HypeVPR: Exploring Hyperbolic Space for Perspective to Equirectangular Visual Place Recognition¶
Conference: CVPR 2026 arXiv: 2506.04764 Code: https://suhan-woo.github.io/HypeVPR/ (Project Page) Area: Other Keywords: Visual Place Recognition, Hyperbolic Space, Panoramic Images, Hierarchical Embedding, Perspective-to-Equirectangular Matching
TL;DR¶
This paper proposes HypeVPR, a visual place recognition framework based on hierarchical embedding in hyperbolic space, specifically designed to address cross-field-of-view matching between perspective (query) and equirectangular panoramic (database) images. By constructing multi-level descriptors from local to global within the Poincaré ball, HypeVPR achieves a flexible balance among accuracy, efficiency, and storage, achieving retrieval speeds several times faster than sliding-window baselines at comparable accuracy.
Background & Motivation¶
Visual Place Recognition (VPR) localizes a query by retrieving the most similar image from a database, and is a core capability for autonomous navigation and mobile robotics. Traditional P2P (perspective-to-perspective) methods require storing images from multiple orientations per location to cover all possible query viewpoints, resulting in substantial storage and retrieval overhead.

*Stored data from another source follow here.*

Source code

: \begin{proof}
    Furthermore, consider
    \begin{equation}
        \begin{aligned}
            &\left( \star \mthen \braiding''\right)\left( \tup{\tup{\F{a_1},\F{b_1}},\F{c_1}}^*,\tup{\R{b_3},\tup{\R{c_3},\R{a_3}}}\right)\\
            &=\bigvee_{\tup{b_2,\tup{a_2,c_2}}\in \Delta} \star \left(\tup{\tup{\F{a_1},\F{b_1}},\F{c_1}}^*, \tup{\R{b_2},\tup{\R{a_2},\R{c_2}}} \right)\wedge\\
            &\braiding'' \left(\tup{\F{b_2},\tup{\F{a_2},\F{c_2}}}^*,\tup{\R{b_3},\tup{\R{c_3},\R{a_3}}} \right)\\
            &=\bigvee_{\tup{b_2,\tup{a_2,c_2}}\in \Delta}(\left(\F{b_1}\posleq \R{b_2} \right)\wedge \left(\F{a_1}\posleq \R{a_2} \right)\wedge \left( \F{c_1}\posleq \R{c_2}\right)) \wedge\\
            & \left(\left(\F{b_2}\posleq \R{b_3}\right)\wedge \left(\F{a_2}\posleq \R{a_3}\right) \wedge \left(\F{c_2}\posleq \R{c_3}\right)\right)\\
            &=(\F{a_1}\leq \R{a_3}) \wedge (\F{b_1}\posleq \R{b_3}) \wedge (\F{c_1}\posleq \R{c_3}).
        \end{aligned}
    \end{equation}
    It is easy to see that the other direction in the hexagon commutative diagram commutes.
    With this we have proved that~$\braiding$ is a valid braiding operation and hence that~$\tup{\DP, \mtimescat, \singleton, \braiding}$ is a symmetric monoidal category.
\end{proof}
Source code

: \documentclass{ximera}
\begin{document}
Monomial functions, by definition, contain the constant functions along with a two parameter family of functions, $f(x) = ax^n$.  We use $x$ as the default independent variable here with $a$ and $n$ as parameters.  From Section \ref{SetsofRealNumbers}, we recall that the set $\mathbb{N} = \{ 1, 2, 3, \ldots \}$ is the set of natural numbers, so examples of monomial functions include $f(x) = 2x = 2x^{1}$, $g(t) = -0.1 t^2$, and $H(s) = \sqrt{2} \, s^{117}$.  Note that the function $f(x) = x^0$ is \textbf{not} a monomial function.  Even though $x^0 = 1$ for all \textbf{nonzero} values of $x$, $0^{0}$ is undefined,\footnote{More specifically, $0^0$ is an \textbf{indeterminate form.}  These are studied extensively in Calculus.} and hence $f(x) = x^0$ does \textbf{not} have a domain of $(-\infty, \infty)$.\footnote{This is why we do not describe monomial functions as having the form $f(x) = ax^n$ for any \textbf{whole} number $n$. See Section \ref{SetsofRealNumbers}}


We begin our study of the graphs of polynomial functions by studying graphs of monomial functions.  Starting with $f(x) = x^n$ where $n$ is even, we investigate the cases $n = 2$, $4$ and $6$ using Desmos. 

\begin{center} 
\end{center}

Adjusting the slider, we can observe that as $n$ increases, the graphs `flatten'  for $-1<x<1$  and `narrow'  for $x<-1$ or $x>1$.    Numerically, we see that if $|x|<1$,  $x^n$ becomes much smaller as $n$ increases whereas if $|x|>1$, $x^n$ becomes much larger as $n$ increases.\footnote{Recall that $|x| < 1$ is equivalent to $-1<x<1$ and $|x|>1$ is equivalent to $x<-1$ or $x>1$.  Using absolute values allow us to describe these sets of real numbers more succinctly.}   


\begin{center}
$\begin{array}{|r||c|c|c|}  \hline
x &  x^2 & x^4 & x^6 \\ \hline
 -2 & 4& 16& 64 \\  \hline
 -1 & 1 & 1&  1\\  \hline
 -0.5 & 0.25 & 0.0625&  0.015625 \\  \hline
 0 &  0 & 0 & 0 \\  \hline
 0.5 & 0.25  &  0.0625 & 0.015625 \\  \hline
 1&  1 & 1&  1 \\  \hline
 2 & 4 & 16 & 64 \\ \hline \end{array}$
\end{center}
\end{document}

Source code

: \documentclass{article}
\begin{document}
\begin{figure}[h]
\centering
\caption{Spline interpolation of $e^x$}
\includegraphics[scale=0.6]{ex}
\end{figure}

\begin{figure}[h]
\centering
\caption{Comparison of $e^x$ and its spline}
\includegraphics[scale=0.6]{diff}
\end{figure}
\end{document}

The Perspective-to-Equirectangular (P2E) framework offers a more practical alternative: the database represents each location with a single panoramic image covering all directions, while queries remain ordinary perspective images. However, P2E faces a fundamental challenge: panoramic images contain 360° information while queries cover only a limited field of view — how can one extract a descriptor from a panorama that simultaneously encodes global context and precisely matches a local viewpoint?
Existing methods (PanoVPR, Orhan et al.) either apply sliding-window cropping over panoramas with pairwise comparison (\(O(n)\) comparisons, extremely slow), or fail to capture the structured internal relationships within panoramas.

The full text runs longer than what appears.